With the Royal College of Nursing’s (RCN) no confidence vote in Andrew Lansley, it is generally accepted that it is no longer possible to have a rational debate on the reforms while Andrew Lansley is health secretary. He did not listen during the gestation time of the white paper for the proposed Bill on the NHS in England. Four weeks ago, a motion of no confidence in him was narrowly defeated at the BMA’s special representative meeting, and this week the nurses passed a definitive vote of “no confidence” in him. The bill has also been widely criticised by scholars, patient groups, and even the Health Select Committee Chairman, Stephen Dorrell. The BMJ has dubbed it Dr Lansley’s Monster; the King’s Fund makes clear its own view on how competition will adversely affect the NHS, and the BMA passed a clear motion at its special representatives’ meeting asking for the bill to be withdrawn.

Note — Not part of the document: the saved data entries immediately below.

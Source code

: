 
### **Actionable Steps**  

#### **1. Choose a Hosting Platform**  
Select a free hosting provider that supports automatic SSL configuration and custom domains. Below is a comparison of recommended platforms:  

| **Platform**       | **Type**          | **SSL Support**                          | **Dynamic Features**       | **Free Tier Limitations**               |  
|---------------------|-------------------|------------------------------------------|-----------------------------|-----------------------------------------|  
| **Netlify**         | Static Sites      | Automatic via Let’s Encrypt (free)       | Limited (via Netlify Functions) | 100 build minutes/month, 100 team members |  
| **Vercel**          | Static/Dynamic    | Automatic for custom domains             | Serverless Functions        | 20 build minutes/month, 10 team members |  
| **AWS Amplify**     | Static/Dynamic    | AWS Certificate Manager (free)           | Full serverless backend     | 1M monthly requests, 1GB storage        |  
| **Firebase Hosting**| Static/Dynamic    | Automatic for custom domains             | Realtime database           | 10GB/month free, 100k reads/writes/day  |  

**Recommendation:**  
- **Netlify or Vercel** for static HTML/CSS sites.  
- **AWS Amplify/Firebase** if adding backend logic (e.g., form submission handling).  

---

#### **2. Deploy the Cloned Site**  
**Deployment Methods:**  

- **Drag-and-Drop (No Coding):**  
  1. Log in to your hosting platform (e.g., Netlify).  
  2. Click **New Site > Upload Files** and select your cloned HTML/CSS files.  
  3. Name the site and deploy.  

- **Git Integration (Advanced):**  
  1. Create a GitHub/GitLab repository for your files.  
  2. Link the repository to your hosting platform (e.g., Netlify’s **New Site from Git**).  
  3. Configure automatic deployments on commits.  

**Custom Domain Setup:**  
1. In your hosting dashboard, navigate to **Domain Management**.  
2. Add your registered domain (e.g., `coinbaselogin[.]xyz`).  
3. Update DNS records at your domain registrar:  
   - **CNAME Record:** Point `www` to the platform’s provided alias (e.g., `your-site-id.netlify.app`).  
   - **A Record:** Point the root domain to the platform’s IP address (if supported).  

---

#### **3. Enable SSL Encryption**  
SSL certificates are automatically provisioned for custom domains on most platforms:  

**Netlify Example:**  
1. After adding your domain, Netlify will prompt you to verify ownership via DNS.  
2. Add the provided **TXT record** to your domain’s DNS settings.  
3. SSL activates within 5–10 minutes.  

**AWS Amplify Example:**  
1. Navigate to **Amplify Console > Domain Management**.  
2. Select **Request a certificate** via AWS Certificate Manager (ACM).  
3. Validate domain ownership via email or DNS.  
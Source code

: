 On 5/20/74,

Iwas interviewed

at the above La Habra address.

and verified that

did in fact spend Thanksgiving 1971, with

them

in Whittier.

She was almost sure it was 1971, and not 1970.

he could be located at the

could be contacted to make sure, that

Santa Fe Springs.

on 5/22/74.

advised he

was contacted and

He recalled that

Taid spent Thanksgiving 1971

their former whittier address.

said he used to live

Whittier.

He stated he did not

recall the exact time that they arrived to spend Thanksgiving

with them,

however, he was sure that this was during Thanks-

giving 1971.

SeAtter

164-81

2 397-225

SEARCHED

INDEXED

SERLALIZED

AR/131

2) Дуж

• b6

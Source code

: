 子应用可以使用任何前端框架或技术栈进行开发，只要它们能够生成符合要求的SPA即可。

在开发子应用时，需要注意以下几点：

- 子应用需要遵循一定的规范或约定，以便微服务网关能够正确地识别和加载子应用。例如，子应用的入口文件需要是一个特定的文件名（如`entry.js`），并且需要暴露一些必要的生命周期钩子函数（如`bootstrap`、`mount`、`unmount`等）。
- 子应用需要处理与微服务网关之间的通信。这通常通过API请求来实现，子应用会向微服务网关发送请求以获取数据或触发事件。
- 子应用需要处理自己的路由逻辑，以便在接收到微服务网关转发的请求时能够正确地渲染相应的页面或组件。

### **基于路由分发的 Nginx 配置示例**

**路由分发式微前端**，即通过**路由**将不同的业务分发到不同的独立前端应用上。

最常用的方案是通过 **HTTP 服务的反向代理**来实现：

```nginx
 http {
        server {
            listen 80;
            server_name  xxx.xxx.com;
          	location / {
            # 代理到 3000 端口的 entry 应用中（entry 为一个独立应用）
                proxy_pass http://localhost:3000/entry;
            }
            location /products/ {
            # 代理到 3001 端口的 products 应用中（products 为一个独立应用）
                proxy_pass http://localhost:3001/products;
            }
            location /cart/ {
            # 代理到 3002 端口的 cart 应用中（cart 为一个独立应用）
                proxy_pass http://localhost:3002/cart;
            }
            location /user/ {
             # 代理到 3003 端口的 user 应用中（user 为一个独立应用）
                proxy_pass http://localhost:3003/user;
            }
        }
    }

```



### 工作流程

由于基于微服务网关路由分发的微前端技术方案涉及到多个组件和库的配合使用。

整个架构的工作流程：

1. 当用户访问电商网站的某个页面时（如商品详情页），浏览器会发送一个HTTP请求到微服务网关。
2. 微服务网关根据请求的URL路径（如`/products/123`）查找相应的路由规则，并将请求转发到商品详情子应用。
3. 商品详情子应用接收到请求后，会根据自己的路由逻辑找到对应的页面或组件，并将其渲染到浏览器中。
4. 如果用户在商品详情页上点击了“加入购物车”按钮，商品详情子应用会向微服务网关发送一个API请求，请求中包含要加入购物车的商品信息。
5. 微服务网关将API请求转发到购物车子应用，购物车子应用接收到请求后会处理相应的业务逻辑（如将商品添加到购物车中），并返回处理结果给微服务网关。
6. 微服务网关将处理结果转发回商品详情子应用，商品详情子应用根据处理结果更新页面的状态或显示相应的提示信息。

Andrew Lansley keeps parroting the usual guff about GP support for his reforms. This claim is totally untrue. Surveys by royal colleges and Pulse magazine have proved time and again that less than one third GPs think the reforms will improve healthcare. The reality is that GPs are professionals and do not wish to create a void that patient care will fall into and suffer, so yes, they sign up, usually passively for pathfinder status. And they will work hard to continue improving patient care; but please don’t politicise their commitment to their patients for ideological purposes.
The Cameron/Clegg/Lansley’s listening exercise seems to be about selling their plans better, rather than any desire to change them. Lansley, even when he apologised to nurses, kept insisting, it is all about communication, not substance. By and large the profession supports clinical engagement and integrated commissioning . What the profession and BMA is objecting to is the marketisation of the NHS, as passionately and consistently as they opposed the private sector encroachments of “New Labour.”
I am not against change in the NHS. Indeed, the NHS needs change to we meet the challenges of financial austerity, the burden of the growing population, the cost of drugs, and the growing advances in medicine. During our working life in the NHS we have seen multiple reforms, some good and some not quite so good. This one is plainly ridiculous. The NHS is a cherished institution, where young and old, privileged and impoverished, the very sick, and the worried are all treated without discrimination. Any reform has to recognise these strengths, and more.
But what the Health and Social Care Bill contains is the blueprint to marketise the NHS, producing a postcode lottery where profit for stakeholders will surely trump the cost of utilising all available resources for patients. The proposed reforms risk fragmenting patient care, removing accountability, and distracting GPs from providing quality care to their patients as they become besieged with the complexities of commissioning. The threat of extinction for some hospitals will become a reality, as private institutions cream off the lucrative bits.
The legal imperatives may add a further dimension to this troubled bill, where the coffin seems to be gradually camouflaged under the weight of the nails.
What price the bill?
It is hard to see how the Health and Social Care Bill can be salvaged. Sticking with the bill and therefore Lansley seems a risky option, particularly agiven his woeful handling and inability to listen. Public and professional bodies would have better faith in dealing with someone who has not just the ability to listen but also to steer away from radical changes in the NHS.
Kailash Chand has been a GP for last 30 years and is now chair of the NHS Trust Tameside & Glossop. He was on the BMA council and general practitioner’s committee until last year. He was awarded an OBE in 2010 for services to the NHS. He writes for the Guardian, and other regional and national publications on health matters.